Among the entries, find the lines with the string "begin" and report them.

(DATA TO EXAMINE Opens)

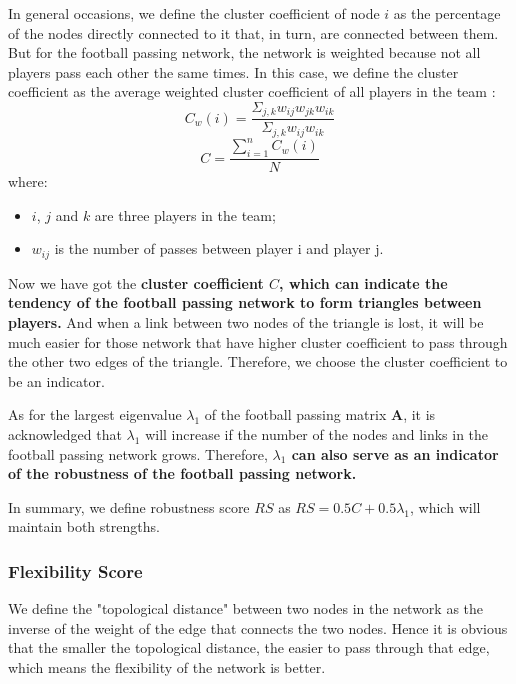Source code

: \documentclass{mcmthesis}
\begin{document}
	In general occasions, we define the cluster coefficient of node $i$ as the percentage of the nodes directly connected to it that, in turn, are connected between them.  But for the football passing network, the network is weighted because not all players pass each other the same times.  In this case, we define the cluster coefficient as the average weighted cluster coefficient of all players in the team :
	\begin{equation}\label{eq:cwi}
		C_{w}(i) = \frac{\Sigma_{j,k}w_{ij}w_{jk}w_{ik}}{\Sigma_{j,k}w_{ij}w_{ik}}
	\end{equation}
	\begin{equation}\label{eq:c}
		C = \frac{\sum_{i=1}^n C_{w}(i)}{N}
	\end{equation}
	where:
	\begin{itemize}
	\item $i$, $j$ and $k$ are three players in the team;
	\item 	$w_{ij}$ is the number of passes between player i and player j.
	\end{itemize}	
	
	Now we have got the \textbf{cluster coefficient $C$, which can indicate the tendency of the football passing network to form triangles between players.}  And when a link between two nodes of the triangle is lost, it will be much easier for those network that have higher cluster coefficient to pass through the other two edges of the triangle.  Therefore, we choose the cluster coefficient to be an indicator.

	As for the largest eigenvalue $\lambda_{1}$ of the football passing matrix $\textbf{A}$, it is acknowledged that $\lambda_{1}$ will increase if the number of the nodes and links in the football passing network grows.  Therefore, \textbf{$\lambda_{1}$ can also serve as an indicator of the robustness of the football passing network.}

	In summary, we define robustness score $RS$ as $RS = 0.5C + 0.5\lambda_{1}$, which will maintain both strengths.
\subsubsection{Flexibility Score}
	We define the "topological distance" between two nodes in the network as the inverse of the weight of the edge that connects the two nodes. Hence it is obvious that the smaller the topological distance, the easier to pass through that edge, which means the flexibility of the network is better. 
	
\end{document}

(DATA TO EXAMINE Closes)

> WRITTEN SOLUTION:
\begin{document}
	\begin{equation}\label{eq:cwi}
	\begin{equation}\label{eq:c}
	\begin{itemize}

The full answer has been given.